The job is to find each line in the entries holding the string "name" and copy that line.

◆ **Pictures paired with source code**
== Segment start ==
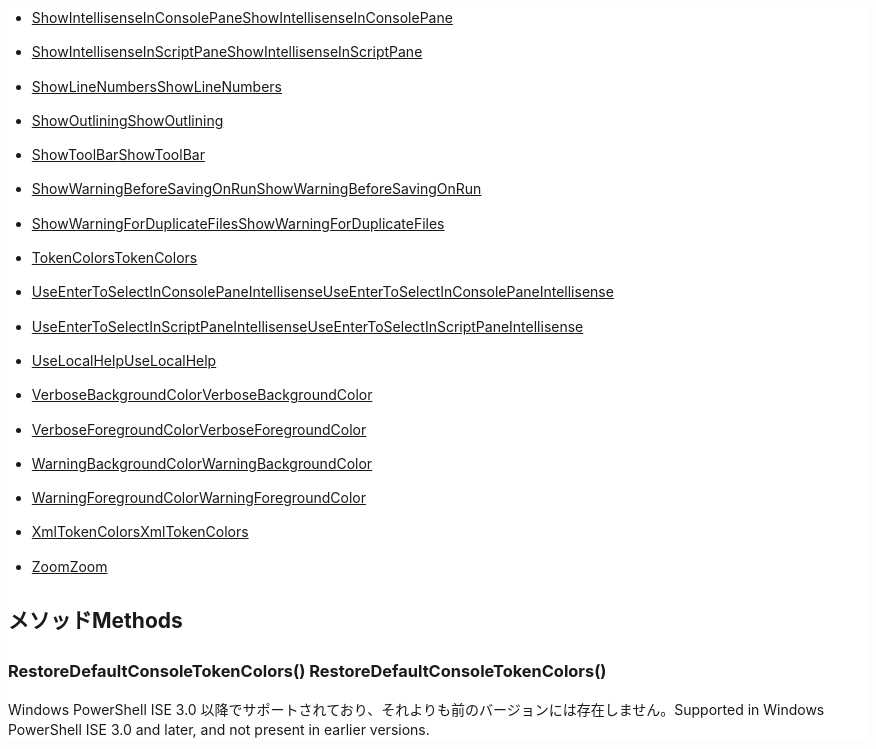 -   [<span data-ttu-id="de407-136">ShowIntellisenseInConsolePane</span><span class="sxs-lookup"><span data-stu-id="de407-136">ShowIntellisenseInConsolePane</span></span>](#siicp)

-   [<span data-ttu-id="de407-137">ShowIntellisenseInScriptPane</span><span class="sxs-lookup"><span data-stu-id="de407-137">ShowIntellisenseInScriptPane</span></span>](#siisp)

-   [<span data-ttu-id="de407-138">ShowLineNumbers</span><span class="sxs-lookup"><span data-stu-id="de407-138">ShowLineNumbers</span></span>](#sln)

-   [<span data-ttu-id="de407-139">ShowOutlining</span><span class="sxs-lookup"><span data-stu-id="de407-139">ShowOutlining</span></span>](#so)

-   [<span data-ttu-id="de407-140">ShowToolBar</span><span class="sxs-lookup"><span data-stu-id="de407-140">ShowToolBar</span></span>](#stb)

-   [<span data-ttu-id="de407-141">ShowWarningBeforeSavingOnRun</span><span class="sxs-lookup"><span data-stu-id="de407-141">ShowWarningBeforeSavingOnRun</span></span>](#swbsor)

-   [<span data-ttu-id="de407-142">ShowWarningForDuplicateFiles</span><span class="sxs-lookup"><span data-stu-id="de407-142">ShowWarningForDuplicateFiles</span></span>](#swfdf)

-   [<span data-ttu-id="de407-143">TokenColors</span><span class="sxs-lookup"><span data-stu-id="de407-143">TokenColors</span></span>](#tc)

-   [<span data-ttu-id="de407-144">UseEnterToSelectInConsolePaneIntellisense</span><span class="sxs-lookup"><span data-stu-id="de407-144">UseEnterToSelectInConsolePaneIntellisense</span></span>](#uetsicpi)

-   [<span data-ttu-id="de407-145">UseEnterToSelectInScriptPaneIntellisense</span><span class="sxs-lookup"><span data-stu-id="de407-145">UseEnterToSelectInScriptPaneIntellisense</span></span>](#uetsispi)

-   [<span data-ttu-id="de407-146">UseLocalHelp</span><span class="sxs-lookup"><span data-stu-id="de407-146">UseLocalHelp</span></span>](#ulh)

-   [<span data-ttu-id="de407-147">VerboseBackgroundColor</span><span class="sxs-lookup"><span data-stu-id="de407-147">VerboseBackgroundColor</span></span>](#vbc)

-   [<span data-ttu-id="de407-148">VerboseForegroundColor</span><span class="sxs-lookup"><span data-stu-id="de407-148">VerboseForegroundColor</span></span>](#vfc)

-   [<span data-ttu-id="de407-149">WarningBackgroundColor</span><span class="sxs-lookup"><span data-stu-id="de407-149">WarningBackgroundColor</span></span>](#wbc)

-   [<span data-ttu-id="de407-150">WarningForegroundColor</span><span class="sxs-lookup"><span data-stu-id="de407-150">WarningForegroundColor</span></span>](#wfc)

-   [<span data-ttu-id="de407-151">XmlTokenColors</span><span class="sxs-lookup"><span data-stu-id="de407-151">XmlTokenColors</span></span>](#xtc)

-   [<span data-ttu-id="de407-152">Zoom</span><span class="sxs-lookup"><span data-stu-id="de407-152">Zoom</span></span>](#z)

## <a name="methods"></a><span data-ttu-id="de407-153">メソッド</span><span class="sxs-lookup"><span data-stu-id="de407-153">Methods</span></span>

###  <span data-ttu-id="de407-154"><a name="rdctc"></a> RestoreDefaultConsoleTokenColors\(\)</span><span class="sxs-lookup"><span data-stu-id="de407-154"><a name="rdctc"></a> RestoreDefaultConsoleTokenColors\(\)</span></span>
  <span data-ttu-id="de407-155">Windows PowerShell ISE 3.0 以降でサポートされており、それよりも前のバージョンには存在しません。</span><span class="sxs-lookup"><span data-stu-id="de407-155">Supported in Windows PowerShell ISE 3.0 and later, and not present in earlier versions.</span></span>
== Segment end ==
◆ **Response**
## <a name="methods"></a><span data-ttu-id="de407-153">メソッド</span><span class="sxs-lookup"><span data-stu-id="de407-153">Methods</span></span>
###  <span data-ttu-id="de407-154"><a name="rdctc"></a> RestoreDefaultConsoleTokenColors\(\)</span><span class="sxs-lookup"><span data-stu-id="de407-154"><a name="rdctc"></a> RestoreDefaultConsoleTokenColors\(\)</span></span>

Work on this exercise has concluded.